Что, если бы ты был просто мистер Бингем, как я – просто мистер Бишоп? Мистер Бингем из Лос-Анджелеса – талантливый художник, милый, хороший, умный человек, муж – да, пусть тайно, но от этой тайны не менее настоящий – Эдварда Бишопа? Который живет с ним в домике посреди обширной плантации деревьев с серебристыми листьями, в краю, где нет льда, нет зимы, нет снегов? Который наконец понял, кем хочет стать? Который по прошествии времени – может быть, нескольких лет, может быть, больше, – возможно, снова переедет с мужем на Восток или приедет туда один, чтобы навестить любимого дедушку? Который будет держать меня в объятиях каждую ночь и каждое утро и будет всегда любим своим мужем, тем более любим, что муж этот будет принадлежать только ему одному? Который в любую минуту по своему желанию может быть мистером Дэвидом Бингемом с Вашингтонской площади в городе Нью-Йорке Свободных Штатов, старшим и самым обожаемым внуком Натаниэля Бингема, но может быть и чем-то меньшим – а значит, и чем-то большим; который будет принадлежать тому, кого выбрал сам, – и при этом только самому себе. Дэвид. Вдруг это ты? Может быть, на самом деле именно это – ты?
Дэвид встал, рывком высвободив руки, и подошел – для этого нужно было сделать всего один шаг – к камину, холодному, черному и пустому, в который он тем не менее уставился, как будто там плясали языки пламени.
Эдвард у него за спиной не умолк.
– Ты боишься, – сказал он. – Я все понимаю. Но у тебя всегда буду я. Я, моя любовь, моя привязанность к тебе и восхищение тобой – Дэвид, у тебя всегда будет это. Так ли отлична жизнь в Калифорнии от жизни здесь? Здесь мы свободные люди, но не можем быть парой.

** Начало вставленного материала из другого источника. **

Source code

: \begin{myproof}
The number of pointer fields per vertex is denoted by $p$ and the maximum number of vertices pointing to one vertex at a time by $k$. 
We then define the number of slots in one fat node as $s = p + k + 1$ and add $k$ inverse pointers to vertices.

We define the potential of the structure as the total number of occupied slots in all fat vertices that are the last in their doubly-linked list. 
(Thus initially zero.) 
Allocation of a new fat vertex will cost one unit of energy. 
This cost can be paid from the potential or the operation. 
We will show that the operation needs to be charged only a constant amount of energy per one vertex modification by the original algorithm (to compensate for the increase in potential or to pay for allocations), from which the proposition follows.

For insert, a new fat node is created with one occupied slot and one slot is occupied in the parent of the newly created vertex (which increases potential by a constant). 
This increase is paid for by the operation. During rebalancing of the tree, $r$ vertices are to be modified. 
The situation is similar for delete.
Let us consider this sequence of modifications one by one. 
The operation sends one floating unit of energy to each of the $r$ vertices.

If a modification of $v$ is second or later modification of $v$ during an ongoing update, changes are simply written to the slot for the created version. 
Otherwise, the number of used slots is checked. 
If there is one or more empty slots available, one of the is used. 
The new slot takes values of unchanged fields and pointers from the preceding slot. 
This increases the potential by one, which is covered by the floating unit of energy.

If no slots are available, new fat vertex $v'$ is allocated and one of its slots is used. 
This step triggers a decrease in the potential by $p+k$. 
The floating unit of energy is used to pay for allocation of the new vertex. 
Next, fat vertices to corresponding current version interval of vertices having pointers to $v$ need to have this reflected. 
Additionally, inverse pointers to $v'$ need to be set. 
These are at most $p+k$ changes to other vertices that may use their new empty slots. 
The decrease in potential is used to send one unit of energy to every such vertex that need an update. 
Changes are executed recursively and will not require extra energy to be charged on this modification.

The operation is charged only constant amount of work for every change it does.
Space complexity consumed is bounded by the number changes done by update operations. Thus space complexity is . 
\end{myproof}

Там мы не будем свободны как граждане, но будем парой – по-настоящему будем друг с другом; мы будем жить вместе, и никто не посмеет нас упрекнуть, нам помешать, никто не скажет, что мы не можем быть вместе в стенах собственного дома. Дэвид, скажи мне: что толку в Свободных Штатах, если мы не можем быть поистине свободны?
– Ты правда меня любишь? – наконец выговорил Дэвид.
– Ох, Дэвид, – сказал Эдвард, встал и обнял его, и Дэвид вдруг вспомнил ощущение массивного тела Чарльза рядом с собой и содрогнулся. – Я хочу прожить с тобой всю жизнь.
Он взглянул на Эдварда, и вот они уже срывали друг с друга одежду, а позже, лежа в изнеможении, Дэвид почувствовал, что растерянность возвращается, и сел, начал одеваться; Эдвард не спускал с него глаз.